Task requirements: Your answer must be the full set of records, copied exactly, with no pictures in it.

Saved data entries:
»»

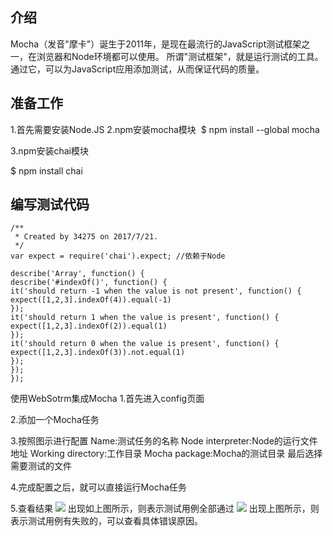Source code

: ## 介绍 ##
Mocha（发音"摩卡"）诞生于2011年，是现在最流行的JavaScript测试框架之一，在浏览器和Node环境都可以使用。
所谓"测试框架"，就是运行测试的工具。通过它，可以为JavaScript应用添加测试，从而保证代码的质量。


## 准备工作 ##
1.首先需要安装Node.JS
2.npm安装mocha模块
 $ npm install --global mocha

3.npm安装chai模块

$ npm install chai


## 编写测试代码 ##
    /**
     * Created by 34275 on 2017/7/21.
     */
    var expect = require('chai').expect; //依赖于Node
     
    describe('Array', function() {
    describe('#indexOf()', function() {
    it('should return -1 when the value is not present', function() {
    expect([1,2,3].indexOf(4)).equal(-1)
    });
    it('should return 1 when the value is present', function() {
    expect([1,2,3].indexOf(2)).equal(1)
    });
    it('should return 0 when the value is present', function() {
    expect([1,2,3].indexOf(3)).not.equal(1)
    });
    });
    });
使用WebSotrm集成Mocha
1.首先进入config页面


2.添加一个Mocha任务 

3.按照图示进行配置 Name:测试任务的名称 Node interpreter:Node的运行文件地址 Working directory:工作目录 Mocha package:Mocha的测试目录 最后选择需要测试的文件

4.完成配置之后，就可以直接运行Mocha任务 

5.查看结果 
![](https://img-blog.csdn.net/20170808000240292?watermark/2/text/aHR0cDovL2Jsb2cuY3Nkbi5uZXQva2V3ZW4xOTg5/font/5a6L5L2T/fontsize/400/fill/I0JBQkFCMA==/dissolve/70/gravity/Center)
出现如上图所示，则表示测试用例全部通过 
![](https://img-blog.csdn.net/20170808000243417?watermark/2/text/aHR0cDovL2Jsb2cuY3Nkbi5uZXQva2V3ZW4xOTg5/font/5a6L5L2T/fontsize/400/fill/I0JBQkFCMA==/dissolve/70/gravity/Center)
出现上图所示，则表示测试用例有失败的，可以查看具体错误原因。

««

Your response:
Source code

: ## 介绍 ##
Mocha（发音"摩卡"）诞生于2011年，是现在最流行的JavaScript测试框架之一，在浏览器和Node环境都可以使用。
所谓"测试框架"，就是运行测试的工具。通过它，可以为JavaScript应用添加测试，从而保证代码的质量。


## 准备工作 ##
1.首先需要安装Node.JS
2.npm安装mocha模块
 $ npm install --global mocha

3.npm安装chai模块

$ npm install chai


## 编写测试代码 ##
    /**
     * Created by 34275 on 2017/7/21.
     */
    var expect = require('chai').expect; //依赖于Node
     
    describe('Array', function() {
    describe('#indexOf()', function() {
    it('should return -1 when the value is not present', function() {
    expect([1,2,3].indexOf(4)).equal(-1)
    });
    it('should return 1 when the value is present', function() {
    expect([1,2,3].indexOf(2)).equal(1)
    });
    it('should return 0 when the value is present', function() {
    expect([1,2,3].indexOf(3)).not.equal(1)
    });
    });
    });
使用WebSotrm集成Mocha
1.首先进入config页面


2.添加一个Mocha任务 

3.按照图示进行配置 Name:测试任务的名称 Node interpreter:Node的运行文件地址 Working directory:工作目录 Mocha package:Mocha的测试目录 最后选择需要测试的文件

4.完成配置之后，就可以直接运行Mocha任务 

5.查看结果 
![](https://img-blog.csdn.net/20170808000240292?watermark/2/text/aHR0cDovL2Jsb2cuY3Nkbi5uZXQva2V3ZW4xOTg5/font/5a6L5L2T/fontsize/400/fill/I0JBQkFCMA==/dissolve/70/gravity/Center)
出现如上图所示，则表示测试用例全部通过 
![](https://img-blog.csdn.net/20170808000243417?watermark/2/text/aHR0cDovL2Jsb2cuY3Nkbi5uZXQva2V3ZW4xOTg5/font/5a6L5L2T/fontsize/400/fill/I0JBQkFCMA==/dissolve/70/gravity/Center)
出现上图所示，则表示测试用例有失败的，可以查看具体错误原因。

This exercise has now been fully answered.